La presidenta afirma que la prisión preventiva oficiosa “no se aplica automáticamente”. Pero el artículo 19 constitucional obliga al juez a imponerla si el delito aparece en el catálogo.
En México, la prisión preventiva oficiosa no combate el crimen: lo institucionaliza y pese a ello la presidenta Claudia Sheinbaum defendió ayer, desde Palacio Nacional, esta figura como herramienta ante la inseguridad. Desafortunadamente, su respaldo a una medida legal que impone cárcel automática sin valorar caso por caso refuerza un sistema que castiga sin juzgar.
Durante años he denunciado los excesos de esta figura. En enero de 2011 advertí que nuestras cárceles eran verdaderas universidades del crimen, alimentadas por una política que encarcelaba sin juicio. Lo reiteré en enero pasado al señalar que el ampliar el catálogo de delitos sujetos a prisión automática implica más presos y menos justicia. Hoy, el respaldo presidencial confirma mis temores: se erosiona el Estado de derecho y se debilita la presunción de inocencia.
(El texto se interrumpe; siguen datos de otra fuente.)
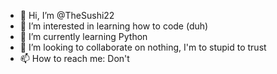 - 👋 Hi, I’m @TheSushi22
- 👀 I’m interested in learning how to code (duh)
- 🌱 I’m currently learning Python
- 💞️ I’m looking to collaborate on nothing, I'm to stupid to trust
- 📫 How to reach me: Don't

<!---
TheSushi22/TheSushi22 is a ✨ special ✨ repository because its `README.md` (this file) appears on your GitHub profile.
You can click the Preview link to take a look at your changes.
--->
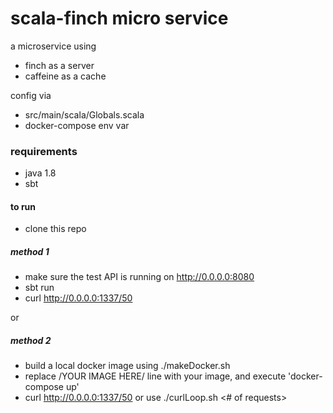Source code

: # scala-finch micro service

a microservice using 
  - finch as a server
  - caffeine as a cache

config via 
  - src/main/scala/Globals.scala
  - docker-compose env var

### requirements

- java 1.8
- sbt

#### to run

- clone this repo 

##### method 1

 - make sure the test API is running on http://0.0.0.0:8080
 - sbt run
 - curl http://0.0.0.0:1337/50

or 

##### method 2

 - build a local docker image using ./makeDocker.sh
 - replace /YOUR IMAGE HERE/ line with your image, and execute 'docker-compose up'
 - curl http://0.0.0.0:1337/50 or use ./curlLoop.sh <# of requests>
Es importante recordar que, aunque la prisión preventiva oficiosa tiene raíces en el texto constitucional de 1917, fue durante el gobierno de Felipe Calderón cuando se impulsó su aplicación práctica, con un catálogo de solo cinco delitos en 2008, que luego se amplió progresivamente. Esta estrategia punitiva se institucionalizó como baluarte de la “guerra contra el narco”, sin evaluar su eficacia social ni humana. En 2011 anoté que entre 2006 y 2009, de los 226,667 arrestos por delitos relacionados con el narcotráfico, solo uno de cada 4.4 detenidos fue llevado a juicio, y apenas uno de cada 6.8 recibió condena. Hoy, casi 4 de cada 10 personas encarceladas en México no tienen sentencia. La lógica del gobierno no es legalista, es punitiva.
La presidenta afirma que la prisión preventiva oficiosa “no se aplica automáticamente”. Pero el artículo 19 constitucional obliga al juez a imponerla si el delito aparece en el catálogo. El juez no decide, obedece. Y como bien advirtió la ONU, “la prisión preventiva obligatoria no cumple con los estándares internacionales de derechos humanos”.
La presidenta descalificó a la oposición por no ofrecer alternativas. Pero sí las hay: fortalecer la prisión preventiva justificada, invertir en investigaciones y aplicar medidas cautelares proporcionales.
El proyecto de la ministra Margarita Ríos Farjat, que se discutirá en la Suprema Corte el 5 de agosto, propone una salida: mantener la figura, pero sin su aplicación automática. Los jueces deberían valorar cada caso mediante audiencia. Es lo mínimo en un país democrático.
En enero escribí: “No hay evidencia clara de que la prisión preventiva oficiosa sirva para reducir la delincuencia. Al contrario, puede usarse de manera arbitraria, afectando principalmente a sectores vulnerables.” Lo reafirmo hoy. Y agrego: cuando un gobierno prefiere atarles las manos a los jueces con leyes que los obligan a encarcelar sin valorar el caso, lo que se fortalece no es la justicia, sino una lógica punitiva que reduce el papel del juez a mero ejecutor del gobierno.
¿No es esto también desconfiar de los jueces que ahora serán electos dizque para mejorar la impartición de justicia? ¿Para qué elegirlos, si la ley les impide juzgar? La contradicción es evidente: se promueve una supuesta democratización del Poder Judicial, mientras se legisla para convertir a los jueces en ejecutores del gobierno. ¿A quién sirve esta reforma? A un Estado que prefiere el miedo al juicio, el encierro a la justicia, el control al derecho.